SMTP Notification issue since upgrade from 2.7.2 to 2.8
-
@stephenw10
Nope, definitely not. Neither of those installed…
In any case it’s confusing me that WAN2 outages / recoveries impact connections being active on WAN1…
From my understanding that shouldn’t happen…
I’ve never seen that on 2.7.2 or earlier… -
Hmm, have you tried changing the firewall state policy back to floating as a test?

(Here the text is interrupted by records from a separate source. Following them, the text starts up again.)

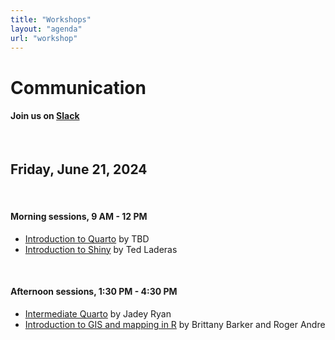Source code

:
 ```yaml
---
title: "Workshops"
layout: "agenda"
url: "workshop"
---
```




<style>
td {vertical-align:top;}
.agenda {
border-width:2px;
border-style:solid;
border-color:black;
border-collapse: collapse;
width:60%;
}

th, td {
  padding: 10px;
}

.agenda td {
border-width:1px;
border-style:solid;
border-color:black;
}

.agendaLink {color: blue; text-decoration: none;}
.agendaLink:hover {text-decoration: underline;}
.agendaLink:active {color: black;}
.agendaLink:visited {color: purple;}

.timecontainer {width:20%;}
.trainingcontainer {width:20%;}
.descriptioncontainer {width:60%px;}

</style>


<h1>Communication</h1>
  <h4>Join us on <a href="bit.ly/CascadiaRSlack2" target="blank_">Slack</a></h4>
  <br>

## Friday, June 21, 2024
<br>

#### Morning sessions, 9 AM - 12 PM

* <a href="/2024/workshop/quarto1">Introduction to Quarto</a> by TBD
* <a href="/2024/workshop/shiny">Introduction to Shiny</a> by Ted Laderas


<br>

#### Afternoon sessions, 1:30 PM - 4:30 PM

* <a href="/2024/workshop/quarto2">Intermediate Quarto</a> by Jadey Ryan
* <a href="/2024/workshop/gis">Introduction to GIS and mapping in R</a> by Brittany Barker and Roger Andre


<br><br><br>
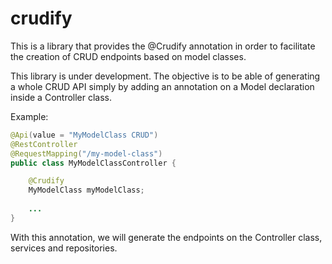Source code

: # crudify
This is a library that provides the @Crudify annotation in order to facilitate the creation of CRUD endpoints based on model classes.

This library is under development. The objective is to be able of generating a whole CRUD API simply by adding an annotation on a Model declaration inside a Controller class. 

Example:

```java
@Api(value = "MyModelClass CRUD")
@RestController
@RequestMapping("/my-model-class")
public class MyModelClassController {

    @Crudify
    MyModelClass myModelClass;
	
    ...
}

```

With this annotation, we will generate the endpoints on the Controller class, services and repositories.
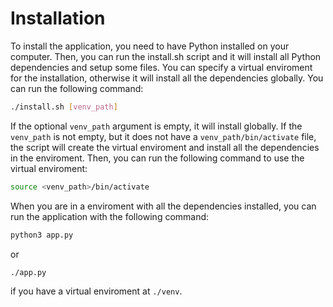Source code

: # Installation
To install the application, you need to have Python installed on your computer. Then, you can run the install.sh script and it will install all Python dependencies and setup some files. You can specify a virtual enviroment for the installation, otherwise it will install all the dependencies globally. You can run the following command:
```sh
./install.sh [venv_path]
```
If the optional `venv_path` argument is empty, it will install globally. If the `venv_path` is not empty, but it does not have a `venv_path/bin/activate` file, the script will create the virtual enviroment and install all the dependencies in the enviroment.
Then, you can run the following command to use the virtual enviroment:
```sh
source <venv_path>/bin/activate
```
When you are in a enviroment with all the dependencies installed, you can run the application with the following command:
```sh
python3 app.py
```
or
```sh
./app.py
```
if you have a virtual enviroment at `./venv`.
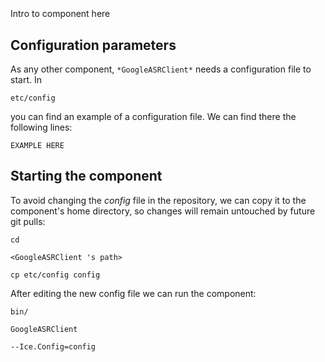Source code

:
 ```
```
#
``` GoogleASRClient
```
Intro to component here


## Configuration parameters
As any other component,
``` *GoogleASRClient* ```
needs a configuration file to start. In

    etc/config

you can find an example of a configuration file. We can find there the following lines:

    EXAMPLE HERE

    
## Starting the component
To avoid changing the *config* file in the repository, we can copy it to the component's home directory, so changes will remain untouched by future git pulls:

    cd

``` <GoogleASRClient 's path> ```

    cp etc/config config
    
After editing the new config file we can run the component:

    bin/

```GoogleASRClient ```

    --Ice.Config=config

Hard to see how that would end up with blocked traffic since all outbound traffic is allowed by default but that is something that's changed in 2.8:
https://docs.netgate.com/pfsense/en/latest/releases/2-8-0.html#generalUnless you added a custom block rule outbound maybe?
-
@stephenw10
Thanks for pointing that out- I will give this a try and give feedback once done.
Outbound block rules - yes but for port 138 and similar- i don’t know by heart right now… -
Ah, if you have custom outbound block rules then you may potentially have been allowing the traffic in 2.7.2 by virtue on the floating state policy and that no longer present.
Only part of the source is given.